Please tally the lines of the listing that hold the string "своем", and reply with that total only.

Excerpted data Start Marker

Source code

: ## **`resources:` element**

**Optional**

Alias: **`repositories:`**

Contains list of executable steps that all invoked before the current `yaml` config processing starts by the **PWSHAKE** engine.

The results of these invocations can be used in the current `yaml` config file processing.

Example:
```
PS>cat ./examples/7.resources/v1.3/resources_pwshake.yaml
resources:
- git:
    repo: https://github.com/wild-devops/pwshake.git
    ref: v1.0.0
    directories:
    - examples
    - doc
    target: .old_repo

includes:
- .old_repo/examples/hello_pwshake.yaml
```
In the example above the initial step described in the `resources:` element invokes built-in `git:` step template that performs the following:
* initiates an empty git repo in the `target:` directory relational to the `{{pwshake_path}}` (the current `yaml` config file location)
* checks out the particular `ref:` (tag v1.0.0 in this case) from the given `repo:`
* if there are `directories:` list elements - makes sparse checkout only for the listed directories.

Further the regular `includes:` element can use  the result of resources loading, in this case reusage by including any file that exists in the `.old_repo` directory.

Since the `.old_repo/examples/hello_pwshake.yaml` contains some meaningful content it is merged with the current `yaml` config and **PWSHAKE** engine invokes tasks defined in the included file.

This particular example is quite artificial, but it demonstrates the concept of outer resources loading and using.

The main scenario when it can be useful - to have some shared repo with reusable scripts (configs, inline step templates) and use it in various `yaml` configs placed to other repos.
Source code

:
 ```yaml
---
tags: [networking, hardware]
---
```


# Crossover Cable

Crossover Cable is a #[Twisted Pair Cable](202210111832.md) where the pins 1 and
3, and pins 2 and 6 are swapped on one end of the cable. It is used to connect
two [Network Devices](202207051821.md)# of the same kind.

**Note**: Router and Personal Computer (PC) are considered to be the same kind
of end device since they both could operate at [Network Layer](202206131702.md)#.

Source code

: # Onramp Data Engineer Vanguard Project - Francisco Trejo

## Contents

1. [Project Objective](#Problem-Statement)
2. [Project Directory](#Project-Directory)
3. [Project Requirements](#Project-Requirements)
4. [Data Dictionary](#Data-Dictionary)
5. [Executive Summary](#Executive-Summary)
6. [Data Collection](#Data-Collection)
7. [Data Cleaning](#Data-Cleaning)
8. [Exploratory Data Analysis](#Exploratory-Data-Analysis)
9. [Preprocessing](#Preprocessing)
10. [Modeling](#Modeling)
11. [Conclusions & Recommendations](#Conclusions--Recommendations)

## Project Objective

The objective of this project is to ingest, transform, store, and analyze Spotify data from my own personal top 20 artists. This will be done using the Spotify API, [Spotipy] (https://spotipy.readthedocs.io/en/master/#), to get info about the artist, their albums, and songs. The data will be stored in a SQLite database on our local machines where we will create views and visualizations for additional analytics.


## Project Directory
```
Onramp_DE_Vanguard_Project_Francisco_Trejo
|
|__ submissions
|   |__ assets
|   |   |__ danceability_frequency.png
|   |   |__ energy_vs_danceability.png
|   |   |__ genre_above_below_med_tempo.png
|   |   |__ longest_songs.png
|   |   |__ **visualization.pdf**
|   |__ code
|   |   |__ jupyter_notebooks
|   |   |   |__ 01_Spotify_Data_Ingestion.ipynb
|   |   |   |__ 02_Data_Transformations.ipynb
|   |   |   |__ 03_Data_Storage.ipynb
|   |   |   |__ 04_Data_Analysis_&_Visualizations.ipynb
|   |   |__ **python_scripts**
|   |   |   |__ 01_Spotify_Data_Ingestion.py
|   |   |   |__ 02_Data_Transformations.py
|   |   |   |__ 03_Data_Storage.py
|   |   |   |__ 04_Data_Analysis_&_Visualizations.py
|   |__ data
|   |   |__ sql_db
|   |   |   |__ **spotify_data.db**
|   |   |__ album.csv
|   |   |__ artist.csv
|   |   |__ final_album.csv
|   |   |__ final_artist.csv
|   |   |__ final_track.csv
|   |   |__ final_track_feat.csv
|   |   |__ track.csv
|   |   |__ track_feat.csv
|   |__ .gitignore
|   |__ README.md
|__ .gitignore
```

Excerpted data End Marker
Excerpted data Start Marker

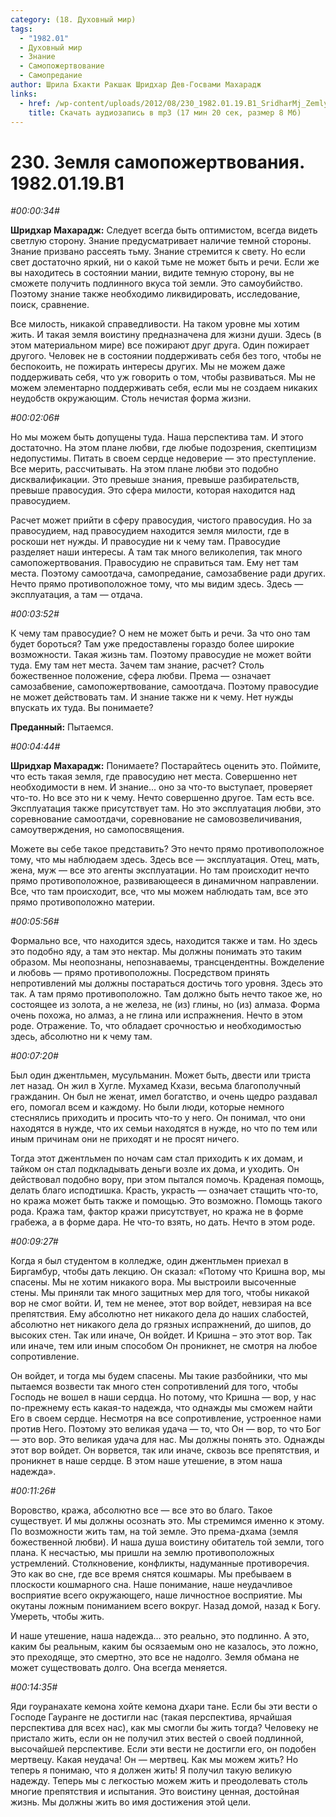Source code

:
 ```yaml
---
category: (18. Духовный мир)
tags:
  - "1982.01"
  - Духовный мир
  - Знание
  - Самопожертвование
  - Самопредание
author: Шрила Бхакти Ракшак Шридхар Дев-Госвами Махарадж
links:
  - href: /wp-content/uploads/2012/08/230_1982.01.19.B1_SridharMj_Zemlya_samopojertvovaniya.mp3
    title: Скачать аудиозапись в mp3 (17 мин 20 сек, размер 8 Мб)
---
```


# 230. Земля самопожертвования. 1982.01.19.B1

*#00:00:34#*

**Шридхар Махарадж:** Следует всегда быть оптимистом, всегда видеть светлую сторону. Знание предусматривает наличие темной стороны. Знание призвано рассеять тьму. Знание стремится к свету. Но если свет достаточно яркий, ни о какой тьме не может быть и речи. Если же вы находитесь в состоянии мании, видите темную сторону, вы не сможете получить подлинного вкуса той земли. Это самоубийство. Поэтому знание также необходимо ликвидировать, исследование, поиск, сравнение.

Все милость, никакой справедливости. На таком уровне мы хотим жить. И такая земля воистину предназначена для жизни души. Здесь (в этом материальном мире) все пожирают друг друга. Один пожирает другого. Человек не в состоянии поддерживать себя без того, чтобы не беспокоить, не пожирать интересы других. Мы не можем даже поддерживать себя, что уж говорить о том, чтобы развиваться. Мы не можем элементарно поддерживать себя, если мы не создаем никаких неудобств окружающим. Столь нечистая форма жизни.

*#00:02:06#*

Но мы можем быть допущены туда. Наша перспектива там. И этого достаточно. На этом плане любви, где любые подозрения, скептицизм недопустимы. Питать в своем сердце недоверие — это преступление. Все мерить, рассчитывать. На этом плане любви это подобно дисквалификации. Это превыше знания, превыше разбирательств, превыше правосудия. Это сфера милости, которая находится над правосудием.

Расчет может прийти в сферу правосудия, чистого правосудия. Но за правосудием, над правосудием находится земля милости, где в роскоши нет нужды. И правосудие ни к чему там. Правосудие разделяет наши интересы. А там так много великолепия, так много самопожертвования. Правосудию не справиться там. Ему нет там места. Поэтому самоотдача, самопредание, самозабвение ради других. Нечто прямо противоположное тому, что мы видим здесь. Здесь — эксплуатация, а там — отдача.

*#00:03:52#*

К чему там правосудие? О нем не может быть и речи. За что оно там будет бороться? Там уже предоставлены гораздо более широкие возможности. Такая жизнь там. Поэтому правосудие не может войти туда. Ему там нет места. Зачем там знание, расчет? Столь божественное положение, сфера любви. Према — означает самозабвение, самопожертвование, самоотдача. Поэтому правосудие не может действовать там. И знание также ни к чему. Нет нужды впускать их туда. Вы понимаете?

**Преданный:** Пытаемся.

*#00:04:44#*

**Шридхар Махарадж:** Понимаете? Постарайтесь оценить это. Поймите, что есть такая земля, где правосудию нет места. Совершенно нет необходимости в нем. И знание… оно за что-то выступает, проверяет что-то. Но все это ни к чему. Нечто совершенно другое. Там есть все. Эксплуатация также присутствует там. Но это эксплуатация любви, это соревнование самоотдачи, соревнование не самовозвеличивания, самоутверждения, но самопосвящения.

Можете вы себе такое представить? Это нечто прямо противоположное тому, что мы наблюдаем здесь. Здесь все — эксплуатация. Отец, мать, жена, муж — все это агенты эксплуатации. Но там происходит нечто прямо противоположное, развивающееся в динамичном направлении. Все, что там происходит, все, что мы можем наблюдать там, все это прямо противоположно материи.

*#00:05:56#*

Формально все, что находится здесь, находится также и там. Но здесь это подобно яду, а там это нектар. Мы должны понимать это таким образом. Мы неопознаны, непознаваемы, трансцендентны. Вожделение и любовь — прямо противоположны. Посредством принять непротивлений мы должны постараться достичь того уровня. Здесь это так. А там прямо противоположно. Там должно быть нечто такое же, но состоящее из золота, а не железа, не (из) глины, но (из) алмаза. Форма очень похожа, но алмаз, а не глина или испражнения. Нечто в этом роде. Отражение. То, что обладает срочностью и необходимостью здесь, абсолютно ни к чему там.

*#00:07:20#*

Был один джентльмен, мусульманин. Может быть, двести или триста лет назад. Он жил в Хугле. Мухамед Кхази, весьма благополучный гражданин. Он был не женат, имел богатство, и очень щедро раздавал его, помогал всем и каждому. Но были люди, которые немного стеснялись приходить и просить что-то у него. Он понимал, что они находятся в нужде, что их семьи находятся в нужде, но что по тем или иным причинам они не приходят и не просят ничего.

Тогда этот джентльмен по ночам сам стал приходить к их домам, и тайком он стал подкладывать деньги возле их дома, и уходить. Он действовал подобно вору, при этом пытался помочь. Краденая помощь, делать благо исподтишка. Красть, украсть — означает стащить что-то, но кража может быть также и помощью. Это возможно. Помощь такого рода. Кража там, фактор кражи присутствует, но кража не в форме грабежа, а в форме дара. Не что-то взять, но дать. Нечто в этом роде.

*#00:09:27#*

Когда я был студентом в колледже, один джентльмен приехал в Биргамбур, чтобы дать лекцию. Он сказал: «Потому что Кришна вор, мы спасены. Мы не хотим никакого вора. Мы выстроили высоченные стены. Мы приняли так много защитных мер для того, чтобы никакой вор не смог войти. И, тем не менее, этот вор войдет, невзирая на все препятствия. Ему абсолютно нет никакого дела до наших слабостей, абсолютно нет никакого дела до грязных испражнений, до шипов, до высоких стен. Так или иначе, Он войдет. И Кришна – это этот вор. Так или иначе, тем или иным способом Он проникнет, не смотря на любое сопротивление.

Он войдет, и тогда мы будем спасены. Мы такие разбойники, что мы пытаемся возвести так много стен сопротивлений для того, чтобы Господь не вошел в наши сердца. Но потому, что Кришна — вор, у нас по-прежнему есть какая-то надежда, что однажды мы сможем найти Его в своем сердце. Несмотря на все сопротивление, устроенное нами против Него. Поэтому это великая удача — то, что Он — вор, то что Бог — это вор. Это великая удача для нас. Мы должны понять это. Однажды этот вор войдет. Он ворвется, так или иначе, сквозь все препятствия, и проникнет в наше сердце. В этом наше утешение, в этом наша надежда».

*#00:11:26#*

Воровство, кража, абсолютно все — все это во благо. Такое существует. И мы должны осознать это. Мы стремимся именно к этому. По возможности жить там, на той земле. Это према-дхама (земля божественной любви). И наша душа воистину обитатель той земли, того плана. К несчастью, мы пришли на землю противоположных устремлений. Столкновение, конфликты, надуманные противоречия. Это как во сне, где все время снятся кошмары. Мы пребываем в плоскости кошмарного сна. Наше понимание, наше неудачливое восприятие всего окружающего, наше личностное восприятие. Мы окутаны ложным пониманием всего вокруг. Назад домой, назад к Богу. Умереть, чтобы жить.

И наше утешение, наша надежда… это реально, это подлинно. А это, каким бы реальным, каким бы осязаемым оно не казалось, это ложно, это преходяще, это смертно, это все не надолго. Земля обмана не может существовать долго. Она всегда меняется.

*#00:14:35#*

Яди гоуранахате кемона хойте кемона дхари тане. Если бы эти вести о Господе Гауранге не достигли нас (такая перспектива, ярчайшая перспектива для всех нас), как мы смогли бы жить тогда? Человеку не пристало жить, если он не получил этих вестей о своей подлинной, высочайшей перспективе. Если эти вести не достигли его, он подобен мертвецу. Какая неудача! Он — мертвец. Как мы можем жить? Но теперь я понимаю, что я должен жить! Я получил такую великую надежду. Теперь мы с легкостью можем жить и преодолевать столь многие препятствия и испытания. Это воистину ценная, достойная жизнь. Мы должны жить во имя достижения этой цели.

Excerpted data End Marker
Excerpted data Start Marker

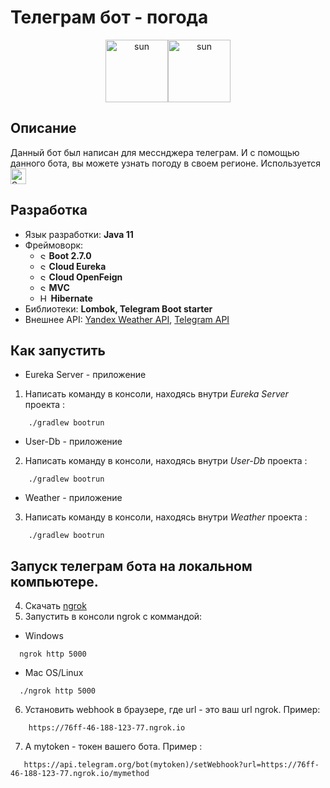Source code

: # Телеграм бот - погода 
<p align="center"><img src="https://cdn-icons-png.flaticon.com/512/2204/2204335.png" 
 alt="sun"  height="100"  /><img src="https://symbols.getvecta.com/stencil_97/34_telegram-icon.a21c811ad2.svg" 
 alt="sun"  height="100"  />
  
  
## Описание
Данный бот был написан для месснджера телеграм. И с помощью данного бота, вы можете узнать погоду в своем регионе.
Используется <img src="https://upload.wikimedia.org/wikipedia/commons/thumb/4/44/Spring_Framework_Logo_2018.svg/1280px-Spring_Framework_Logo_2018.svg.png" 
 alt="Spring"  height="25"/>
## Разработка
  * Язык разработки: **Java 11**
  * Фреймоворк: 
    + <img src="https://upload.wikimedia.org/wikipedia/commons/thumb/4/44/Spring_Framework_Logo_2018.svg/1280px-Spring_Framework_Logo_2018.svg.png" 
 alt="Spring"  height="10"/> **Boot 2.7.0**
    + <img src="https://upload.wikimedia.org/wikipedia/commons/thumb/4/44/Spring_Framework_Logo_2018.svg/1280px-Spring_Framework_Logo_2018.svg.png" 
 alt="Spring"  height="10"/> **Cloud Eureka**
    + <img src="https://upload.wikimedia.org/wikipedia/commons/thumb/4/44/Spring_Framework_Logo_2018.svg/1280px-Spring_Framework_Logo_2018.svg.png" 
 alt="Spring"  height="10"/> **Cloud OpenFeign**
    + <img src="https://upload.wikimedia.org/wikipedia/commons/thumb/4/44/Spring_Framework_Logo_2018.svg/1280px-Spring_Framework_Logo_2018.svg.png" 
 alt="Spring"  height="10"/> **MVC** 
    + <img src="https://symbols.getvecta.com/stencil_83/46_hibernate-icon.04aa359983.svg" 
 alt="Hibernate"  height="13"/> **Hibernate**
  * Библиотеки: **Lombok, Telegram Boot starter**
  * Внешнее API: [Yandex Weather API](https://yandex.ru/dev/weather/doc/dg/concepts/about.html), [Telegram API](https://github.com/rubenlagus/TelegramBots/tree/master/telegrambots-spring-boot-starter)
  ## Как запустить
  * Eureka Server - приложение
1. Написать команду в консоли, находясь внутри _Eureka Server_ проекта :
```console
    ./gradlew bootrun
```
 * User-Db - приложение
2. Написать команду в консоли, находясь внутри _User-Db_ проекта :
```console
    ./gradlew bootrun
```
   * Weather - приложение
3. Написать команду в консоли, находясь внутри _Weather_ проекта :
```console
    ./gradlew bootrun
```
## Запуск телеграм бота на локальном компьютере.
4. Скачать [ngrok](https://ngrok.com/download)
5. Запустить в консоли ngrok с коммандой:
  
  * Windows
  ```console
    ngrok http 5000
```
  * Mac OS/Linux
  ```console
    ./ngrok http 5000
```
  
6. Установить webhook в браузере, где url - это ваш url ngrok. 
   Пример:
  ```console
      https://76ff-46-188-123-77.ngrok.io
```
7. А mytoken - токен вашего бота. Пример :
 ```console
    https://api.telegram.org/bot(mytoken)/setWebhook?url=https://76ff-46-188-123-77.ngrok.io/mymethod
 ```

Excerpted data End Marker

Answer section:
3